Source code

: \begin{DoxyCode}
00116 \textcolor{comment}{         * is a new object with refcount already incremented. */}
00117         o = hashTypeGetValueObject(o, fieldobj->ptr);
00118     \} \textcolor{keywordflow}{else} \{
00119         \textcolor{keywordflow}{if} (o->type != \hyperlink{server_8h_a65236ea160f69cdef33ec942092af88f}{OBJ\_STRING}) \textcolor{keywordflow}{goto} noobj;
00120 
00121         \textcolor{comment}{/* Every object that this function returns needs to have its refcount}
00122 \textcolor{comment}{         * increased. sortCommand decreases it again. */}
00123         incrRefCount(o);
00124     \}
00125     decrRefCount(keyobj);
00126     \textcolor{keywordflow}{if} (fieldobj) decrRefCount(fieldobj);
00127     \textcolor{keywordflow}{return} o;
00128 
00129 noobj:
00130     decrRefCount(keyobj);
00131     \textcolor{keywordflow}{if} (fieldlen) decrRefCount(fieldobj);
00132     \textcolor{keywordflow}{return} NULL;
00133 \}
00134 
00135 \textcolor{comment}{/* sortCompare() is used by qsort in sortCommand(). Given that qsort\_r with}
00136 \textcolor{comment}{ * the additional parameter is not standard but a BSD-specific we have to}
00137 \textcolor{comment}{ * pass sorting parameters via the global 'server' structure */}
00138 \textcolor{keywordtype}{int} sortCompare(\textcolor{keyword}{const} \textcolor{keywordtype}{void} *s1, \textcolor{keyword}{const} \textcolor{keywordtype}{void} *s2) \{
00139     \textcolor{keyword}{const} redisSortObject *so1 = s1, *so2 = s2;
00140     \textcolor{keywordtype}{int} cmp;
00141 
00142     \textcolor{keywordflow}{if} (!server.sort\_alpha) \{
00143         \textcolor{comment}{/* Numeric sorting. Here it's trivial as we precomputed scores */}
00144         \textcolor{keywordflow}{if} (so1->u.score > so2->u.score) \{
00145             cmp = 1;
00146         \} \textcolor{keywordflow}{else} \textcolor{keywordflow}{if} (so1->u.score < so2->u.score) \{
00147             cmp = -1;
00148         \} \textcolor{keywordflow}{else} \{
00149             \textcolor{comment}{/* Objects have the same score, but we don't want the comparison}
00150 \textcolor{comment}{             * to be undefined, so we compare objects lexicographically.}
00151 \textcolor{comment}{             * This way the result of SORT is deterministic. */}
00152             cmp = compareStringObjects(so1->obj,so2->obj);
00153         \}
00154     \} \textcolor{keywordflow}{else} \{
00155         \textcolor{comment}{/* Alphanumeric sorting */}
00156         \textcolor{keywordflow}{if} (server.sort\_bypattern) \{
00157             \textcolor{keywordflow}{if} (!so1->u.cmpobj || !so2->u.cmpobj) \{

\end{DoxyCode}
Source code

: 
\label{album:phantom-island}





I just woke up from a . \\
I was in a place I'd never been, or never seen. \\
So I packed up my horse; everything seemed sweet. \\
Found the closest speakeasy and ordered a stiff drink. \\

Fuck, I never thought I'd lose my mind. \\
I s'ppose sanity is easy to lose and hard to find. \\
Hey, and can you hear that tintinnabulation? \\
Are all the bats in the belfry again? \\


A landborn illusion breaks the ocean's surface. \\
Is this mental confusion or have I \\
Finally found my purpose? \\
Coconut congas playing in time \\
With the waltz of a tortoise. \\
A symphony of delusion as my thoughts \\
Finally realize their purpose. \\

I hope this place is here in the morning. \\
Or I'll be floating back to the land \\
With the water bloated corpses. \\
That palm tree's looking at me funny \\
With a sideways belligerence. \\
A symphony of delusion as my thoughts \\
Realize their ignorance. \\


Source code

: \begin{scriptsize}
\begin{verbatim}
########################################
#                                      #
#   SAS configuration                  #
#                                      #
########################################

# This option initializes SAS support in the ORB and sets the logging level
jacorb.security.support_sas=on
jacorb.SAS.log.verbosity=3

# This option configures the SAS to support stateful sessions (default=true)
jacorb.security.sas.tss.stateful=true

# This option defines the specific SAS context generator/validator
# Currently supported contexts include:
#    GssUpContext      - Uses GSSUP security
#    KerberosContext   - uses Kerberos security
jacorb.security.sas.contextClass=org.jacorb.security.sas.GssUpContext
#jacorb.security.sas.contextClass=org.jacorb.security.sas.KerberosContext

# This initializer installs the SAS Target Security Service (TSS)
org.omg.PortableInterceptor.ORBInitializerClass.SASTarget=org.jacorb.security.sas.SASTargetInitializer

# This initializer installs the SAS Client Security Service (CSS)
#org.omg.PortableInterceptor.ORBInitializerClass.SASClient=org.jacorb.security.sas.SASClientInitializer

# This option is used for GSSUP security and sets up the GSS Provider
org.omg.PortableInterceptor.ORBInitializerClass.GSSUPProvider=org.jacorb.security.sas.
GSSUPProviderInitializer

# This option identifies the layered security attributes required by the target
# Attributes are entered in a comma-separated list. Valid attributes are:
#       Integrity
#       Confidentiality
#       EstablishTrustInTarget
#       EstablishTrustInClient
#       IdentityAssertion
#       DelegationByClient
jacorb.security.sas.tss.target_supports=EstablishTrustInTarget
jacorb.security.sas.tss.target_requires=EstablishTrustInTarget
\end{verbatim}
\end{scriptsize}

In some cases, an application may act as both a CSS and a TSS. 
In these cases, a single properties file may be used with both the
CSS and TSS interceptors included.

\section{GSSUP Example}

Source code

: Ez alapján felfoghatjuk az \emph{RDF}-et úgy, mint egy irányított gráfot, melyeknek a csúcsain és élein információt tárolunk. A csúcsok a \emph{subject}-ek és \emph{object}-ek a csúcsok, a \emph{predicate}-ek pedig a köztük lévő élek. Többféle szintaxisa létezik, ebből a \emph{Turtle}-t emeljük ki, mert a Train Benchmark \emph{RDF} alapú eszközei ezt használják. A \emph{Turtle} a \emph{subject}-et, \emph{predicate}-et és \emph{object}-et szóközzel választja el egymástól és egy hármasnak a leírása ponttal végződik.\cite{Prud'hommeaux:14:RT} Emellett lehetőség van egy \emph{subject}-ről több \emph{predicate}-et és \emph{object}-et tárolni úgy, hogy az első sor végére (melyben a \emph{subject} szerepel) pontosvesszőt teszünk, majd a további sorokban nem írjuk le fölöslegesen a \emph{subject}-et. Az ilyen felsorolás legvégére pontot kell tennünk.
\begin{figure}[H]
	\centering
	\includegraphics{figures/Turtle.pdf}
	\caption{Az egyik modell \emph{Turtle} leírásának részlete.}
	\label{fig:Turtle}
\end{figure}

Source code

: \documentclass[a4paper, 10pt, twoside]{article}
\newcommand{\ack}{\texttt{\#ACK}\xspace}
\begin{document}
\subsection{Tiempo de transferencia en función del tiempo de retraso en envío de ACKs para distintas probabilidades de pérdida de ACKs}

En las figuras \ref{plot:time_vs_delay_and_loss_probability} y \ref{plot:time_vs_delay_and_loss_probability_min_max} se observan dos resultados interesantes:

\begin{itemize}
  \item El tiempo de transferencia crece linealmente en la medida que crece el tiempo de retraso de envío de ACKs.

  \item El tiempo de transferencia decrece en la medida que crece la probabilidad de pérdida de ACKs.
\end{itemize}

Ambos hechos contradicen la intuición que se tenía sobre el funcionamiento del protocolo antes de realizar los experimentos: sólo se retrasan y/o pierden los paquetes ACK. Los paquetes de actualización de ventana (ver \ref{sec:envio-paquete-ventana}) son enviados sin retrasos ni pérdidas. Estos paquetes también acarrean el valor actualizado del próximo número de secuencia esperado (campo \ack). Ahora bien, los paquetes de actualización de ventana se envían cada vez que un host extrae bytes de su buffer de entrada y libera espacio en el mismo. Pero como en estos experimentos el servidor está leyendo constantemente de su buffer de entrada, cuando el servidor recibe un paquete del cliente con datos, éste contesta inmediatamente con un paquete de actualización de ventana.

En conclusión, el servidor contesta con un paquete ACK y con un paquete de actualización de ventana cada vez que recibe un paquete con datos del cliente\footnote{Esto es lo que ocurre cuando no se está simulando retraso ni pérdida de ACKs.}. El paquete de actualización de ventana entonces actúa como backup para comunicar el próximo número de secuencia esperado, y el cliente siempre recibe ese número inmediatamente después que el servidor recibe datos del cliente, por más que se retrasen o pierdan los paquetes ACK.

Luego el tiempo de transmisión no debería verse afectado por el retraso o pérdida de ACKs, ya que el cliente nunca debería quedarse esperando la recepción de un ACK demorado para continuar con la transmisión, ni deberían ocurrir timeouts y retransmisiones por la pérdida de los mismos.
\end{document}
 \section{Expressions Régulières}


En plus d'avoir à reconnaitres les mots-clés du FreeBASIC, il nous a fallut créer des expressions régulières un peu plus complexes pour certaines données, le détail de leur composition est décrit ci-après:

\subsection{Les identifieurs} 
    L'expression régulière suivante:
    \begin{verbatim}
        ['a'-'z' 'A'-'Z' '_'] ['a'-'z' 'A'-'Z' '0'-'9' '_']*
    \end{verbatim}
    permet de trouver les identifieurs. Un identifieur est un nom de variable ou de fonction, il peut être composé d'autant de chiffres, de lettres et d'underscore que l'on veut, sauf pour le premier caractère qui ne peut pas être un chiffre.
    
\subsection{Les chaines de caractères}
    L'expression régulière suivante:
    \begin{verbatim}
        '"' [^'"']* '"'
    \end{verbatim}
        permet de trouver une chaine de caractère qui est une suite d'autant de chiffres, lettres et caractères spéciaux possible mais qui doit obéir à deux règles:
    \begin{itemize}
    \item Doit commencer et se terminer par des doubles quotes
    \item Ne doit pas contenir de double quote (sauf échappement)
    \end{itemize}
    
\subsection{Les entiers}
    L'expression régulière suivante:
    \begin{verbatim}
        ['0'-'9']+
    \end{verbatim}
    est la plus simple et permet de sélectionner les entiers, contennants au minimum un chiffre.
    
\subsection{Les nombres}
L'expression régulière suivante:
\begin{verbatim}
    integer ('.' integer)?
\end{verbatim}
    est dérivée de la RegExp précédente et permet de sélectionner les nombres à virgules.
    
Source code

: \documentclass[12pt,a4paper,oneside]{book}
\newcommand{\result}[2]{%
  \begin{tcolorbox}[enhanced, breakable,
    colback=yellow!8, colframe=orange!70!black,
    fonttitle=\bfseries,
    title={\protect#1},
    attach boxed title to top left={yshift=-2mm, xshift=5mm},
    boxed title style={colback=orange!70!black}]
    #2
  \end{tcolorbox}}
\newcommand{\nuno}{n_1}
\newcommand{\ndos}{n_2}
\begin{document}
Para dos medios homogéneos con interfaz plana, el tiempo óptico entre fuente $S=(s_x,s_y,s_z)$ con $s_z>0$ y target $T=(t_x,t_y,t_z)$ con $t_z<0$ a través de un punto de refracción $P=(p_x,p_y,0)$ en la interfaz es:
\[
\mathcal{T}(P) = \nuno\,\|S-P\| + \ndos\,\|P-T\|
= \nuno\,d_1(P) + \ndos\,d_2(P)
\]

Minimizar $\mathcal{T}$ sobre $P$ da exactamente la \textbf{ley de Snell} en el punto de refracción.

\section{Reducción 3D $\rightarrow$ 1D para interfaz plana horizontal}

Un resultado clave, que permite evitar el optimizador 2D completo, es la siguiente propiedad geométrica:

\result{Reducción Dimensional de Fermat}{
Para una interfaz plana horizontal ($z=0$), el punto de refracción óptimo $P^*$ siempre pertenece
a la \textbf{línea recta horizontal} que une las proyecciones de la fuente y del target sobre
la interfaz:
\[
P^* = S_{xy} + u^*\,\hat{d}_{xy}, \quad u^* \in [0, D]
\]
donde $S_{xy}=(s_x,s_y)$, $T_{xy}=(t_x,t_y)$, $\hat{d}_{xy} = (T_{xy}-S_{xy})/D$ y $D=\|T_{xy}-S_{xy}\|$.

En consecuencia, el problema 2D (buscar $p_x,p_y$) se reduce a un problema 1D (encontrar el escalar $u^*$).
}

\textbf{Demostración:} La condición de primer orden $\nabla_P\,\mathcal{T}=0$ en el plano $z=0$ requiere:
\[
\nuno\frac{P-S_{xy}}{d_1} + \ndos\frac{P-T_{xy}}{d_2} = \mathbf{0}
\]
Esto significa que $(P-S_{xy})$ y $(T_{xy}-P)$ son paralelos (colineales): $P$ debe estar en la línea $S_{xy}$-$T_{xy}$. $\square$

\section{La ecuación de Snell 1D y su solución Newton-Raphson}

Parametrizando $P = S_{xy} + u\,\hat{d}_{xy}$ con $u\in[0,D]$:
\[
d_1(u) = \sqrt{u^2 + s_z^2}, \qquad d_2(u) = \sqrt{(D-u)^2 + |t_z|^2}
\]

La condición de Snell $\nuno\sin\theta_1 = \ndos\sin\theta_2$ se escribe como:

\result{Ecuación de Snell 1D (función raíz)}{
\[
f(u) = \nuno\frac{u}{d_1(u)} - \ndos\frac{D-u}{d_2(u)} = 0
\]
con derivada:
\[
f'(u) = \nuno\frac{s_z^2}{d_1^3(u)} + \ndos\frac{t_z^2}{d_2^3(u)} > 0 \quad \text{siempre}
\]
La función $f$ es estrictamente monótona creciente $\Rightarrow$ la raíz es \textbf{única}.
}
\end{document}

» Work to be completed: Look through the material above. Copy each line where the word "both" appears.

» Answer space:
In some cases, an application may act as both a CSS and a TSS. 
In these cases, a single properties file may be used with both the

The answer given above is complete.